The "Cool Girl" is a trope we've seen overused, subverted, and lampooned. Let's do a deep dive together.
Sometimes when you're writing a new screenplay or pilot, you want to develop a character you think takes on the normal tropes or stereotypes. But sometimes that trope subversion is actually the new trope.
Yeah, I know, it's a brain twister. But stick with me.
Today I want to talk about cool girls.
No, I'm not talking about your mother.
I'm talking about the character who pops off the page and can attract all sorts of actors, depending on the role's execution.
Check out this video from The Take and let's talk after the jump!
A Deep Dive Into the 'Cool Girl' Trope
Okay, you've watched the video. Let's dive into what it means for your screenplay and pilots.
What is the cool girl?
The cool girl is one of the guys. She's the direct mirror to the male protagonists' likes and dislikes within the world. She's fun, raunchy, profane, and effortlessly hot. The most important aspect of a cool girl is that "she's not like other girls."
She also will have almost no arc outside of what happens to her love interest.
Let's dig deeper.
Where did the cool girl idea come from?
The cool girl is a myth perpetuated by mostly male writers. It was called out and deconstructed by Gillian Flynn in her book and subsequent movie, Gone Girl.
In this monologue, we hear everything that makes up the male fantasy of this kind of character trope.
Flynn got the idea of the cool girl from watching the movie, There's Something About Mary. In the film, Cameron Diaz's character plays golf, eats fast food, loves beer, and her actions lead a number of men to fall in love with her.
She's portrayed as the perfect woman. Laid back, interested in dweeby, out of shape guys as much as jocks, and never stresses.
This lead Flynn to think of her as "such a cool girl" and was the launch for the idea.
But the "cool girl" ideas has been in film and television since its inception.
The cool girl in movies and TV
As you're reading, I'm sure your mind immediately is jumping to different portrayals of this kind of character.

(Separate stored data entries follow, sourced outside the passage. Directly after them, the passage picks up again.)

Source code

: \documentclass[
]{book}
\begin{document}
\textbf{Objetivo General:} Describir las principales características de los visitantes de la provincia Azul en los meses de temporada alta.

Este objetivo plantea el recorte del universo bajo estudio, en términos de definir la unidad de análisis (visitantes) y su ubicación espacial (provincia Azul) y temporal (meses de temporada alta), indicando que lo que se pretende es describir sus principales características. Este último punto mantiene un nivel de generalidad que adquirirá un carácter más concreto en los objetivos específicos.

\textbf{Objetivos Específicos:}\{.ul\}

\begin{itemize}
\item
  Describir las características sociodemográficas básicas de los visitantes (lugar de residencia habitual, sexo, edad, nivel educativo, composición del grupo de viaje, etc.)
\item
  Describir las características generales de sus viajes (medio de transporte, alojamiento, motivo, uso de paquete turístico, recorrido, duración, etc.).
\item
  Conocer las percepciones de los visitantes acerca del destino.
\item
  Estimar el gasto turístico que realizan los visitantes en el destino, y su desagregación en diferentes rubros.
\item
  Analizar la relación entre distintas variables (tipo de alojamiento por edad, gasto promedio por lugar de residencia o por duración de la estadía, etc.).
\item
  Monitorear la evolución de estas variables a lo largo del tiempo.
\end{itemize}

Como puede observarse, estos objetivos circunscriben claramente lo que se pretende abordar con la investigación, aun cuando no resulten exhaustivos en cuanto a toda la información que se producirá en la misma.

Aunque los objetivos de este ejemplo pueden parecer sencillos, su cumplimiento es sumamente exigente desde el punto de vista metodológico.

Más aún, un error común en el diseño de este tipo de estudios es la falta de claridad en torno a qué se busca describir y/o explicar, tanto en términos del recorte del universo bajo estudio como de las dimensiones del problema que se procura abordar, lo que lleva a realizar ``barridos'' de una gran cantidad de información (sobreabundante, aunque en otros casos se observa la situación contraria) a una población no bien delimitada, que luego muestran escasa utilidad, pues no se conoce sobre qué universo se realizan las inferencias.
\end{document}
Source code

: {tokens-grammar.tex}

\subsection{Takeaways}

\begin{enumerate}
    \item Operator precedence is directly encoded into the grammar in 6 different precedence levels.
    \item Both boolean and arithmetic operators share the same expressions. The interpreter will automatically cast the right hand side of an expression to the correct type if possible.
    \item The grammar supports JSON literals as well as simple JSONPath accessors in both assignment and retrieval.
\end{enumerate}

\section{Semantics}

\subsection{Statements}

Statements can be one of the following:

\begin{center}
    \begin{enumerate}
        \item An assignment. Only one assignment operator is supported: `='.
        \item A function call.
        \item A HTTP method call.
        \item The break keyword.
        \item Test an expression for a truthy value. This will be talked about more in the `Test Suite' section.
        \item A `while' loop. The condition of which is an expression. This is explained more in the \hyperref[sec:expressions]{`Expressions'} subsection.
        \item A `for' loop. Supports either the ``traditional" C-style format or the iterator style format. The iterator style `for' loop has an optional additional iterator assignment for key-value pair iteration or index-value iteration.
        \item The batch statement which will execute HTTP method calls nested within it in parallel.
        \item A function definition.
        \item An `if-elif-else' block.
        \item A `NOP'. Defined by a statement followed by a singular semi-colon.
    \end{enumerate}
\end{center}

TV shows like How I Met Your Mother thrive off this kind of writing and casting. They both have female characters played by incredibly hot actresses that just want to hang with the guys, smoke cigars, and drink scotch.
Or what about That 70's Show where Donna's a tomboy and loves to wrestle?
In feature films, you don't have to dig deep to bring the cool girls to the front of the line.
These women are usually stripped of their femininity outside of pure looks, which gets to point of emphasis across clearly. They have to be attractive.
Olivia Wilde's character in Drinking Buddies is a brewmaster who just wants to hang.
Sloane, from Ferris Beuller, was all about fulfilling Ferris' fantasies about his big day off. She was along for the wild ride.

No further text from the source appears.